Introduction to Motion Capture Technology

Motion capture technology is vital for replicating the intricacies of human movement in virtual environments, films, and interactive systems. The traditional way of capturing motion often necessitates a significant number of sensors and a controlled environment, which limits accessibility and convenience. Moreover, acquiring comprehensive motion capture data that accurately reflects varied real-world scenarios can be challenging due to the need for expert equipment and complex settings, leaving researchers with relatively limited data compared to other domains like imagery and language.

Democratization of Motion Capture

Aiming to make motion capture more accessible, this work proposes a novel method that requires only a head-mounted camera and two smartwatches. This setup dramatically reduces the cost and complexity of capturing motion and does not require the individual to be in a specific location. With the advent of smartwatches and wearable cameras, motion capture can now be conducted indoors or outdoors, capturing a wide variety of movements, from daily interactions to various outdoor activities.

Enhancing Motion Capture with Smart Technology

To cope with the sparsity of data that comes from using only two smartwatches, the system includes an algorithm that updates floor levels to calibrate head poses. This ensures accurate motion capture even on uneven terrains like stairs or hills.
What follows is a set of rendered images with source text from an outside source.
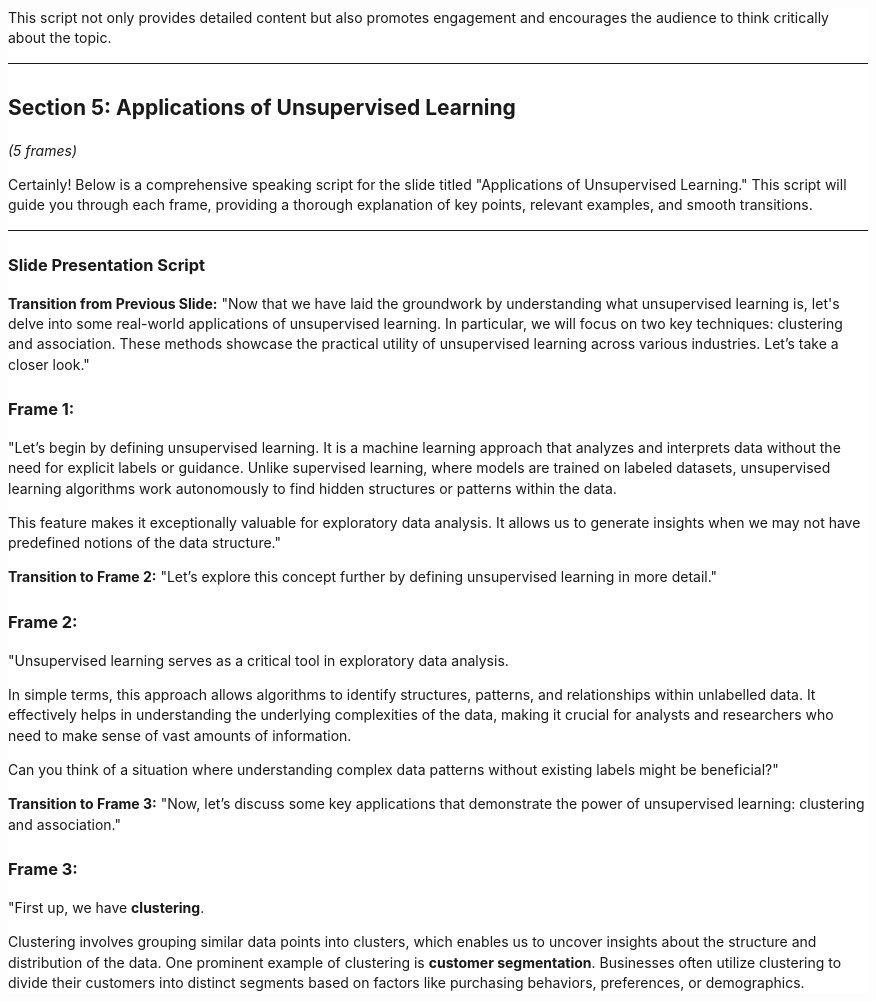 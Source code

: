 
This script not only provides detailed content but also promotes engagement and encourages the audience to think critically about the topic.

---

## Section 5: Applications of Unsupervised Learning
*(5 frames)*

Certainly! Below is a comprehensive speaking script for the slide titled "Applications of Unsupervised Learning." This script will guide you through each frame, providing a thorough explanation of key points, relevant examples, and smooth transitions.

---

### Slide Presentation Script

**Transition from Previous Slide:**
"Now that we have laid the groundwork by understanding what unsupervised learning is, let's delve into some real-world applications of unsupervised learning. In particular, we will focus on two key techniques: clustering and association. These methods showcase the practical utility of unsupervised learning across various industries. Let’s take a closer look."

### Frame 1:
"Let’s begin by defining unsupervised learning. It is a machine learning approach that analyzes and interprets data without the need for explicit labels or guidance. Unlike supervised learning, where models are trained on labeled datasets, unsupervised learning algorithms work autonomously to find hidden structures or patterns within the data. 

This feature makes it exceptionally valuable for exploratory data analysis. It allows us to generate insights when we may not have predefined notions of the data structure."

**Transition to Frame 2:**
"Let’s explore this concept further by defining unsupervised learning in more detail."

### Frame 2:
"Unsupervised learning serves as a critical tool in exploratory data analysis. 

In simple terms, this approach allows algorithms to identify structures, patterns, and relationships within unlabelled data. It effectively helps in understanding the underlying complexities of the data, making it crucial for analysts and researchers who need to make sense of vast amounts of information.

Can you think of a situation where understanding complex data patterns without existing labels might be beneficial?"

**Transition to Frame 3:**
"Now, let’s discuss some key applications that demonstrate the power of unsupervised learning: clustering and association."

### Frame 3:
"First up, we have **clustering**. 

Clustering involves grouping similar data points into clusters, which enables us to uncover insights about the structure and distribution of the data. One prominent example of clustering is **customer segmentation**. Businesses often utilize clustering to divide their customers into distinct segments based on factors like purchasing behaviors, preferences, or demographics.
A multi-stage Transformer-based module processes the sensor data, enabling the precise estimation of movement.

Additionally, the method uses visual cues from the head-mounted camera to resolve ambiguities that traditional IMU sensors face. These visual cues are beneficial in scenarios where objects are being handled or during social interactions, as they help disambiguate the captured movements by providing visual context.

Contributions and Potential Applications

The research contributes notably to the field of motion capture in several ways. It presents the first method capable of high-quality full-body motion capture using consumer-level devices, tracks and updates floor levels in a wide range of environments, and optimizes motion capture quality by leveraging visual information from a head-mounted camera.

With its lightweight and affordable solution, the proposed method is a step towards democratizing motion capture technology, making it possible for researchers to explore new areas with motion capture data and enabling a wider audience to create detailed 3D animations with everyday devices. This breakthrough can potentially revolutionize fields like sports analysis, healthcare, animation, and interactive media, opening up new possibilities for understanding and generating human motion data in natural settings.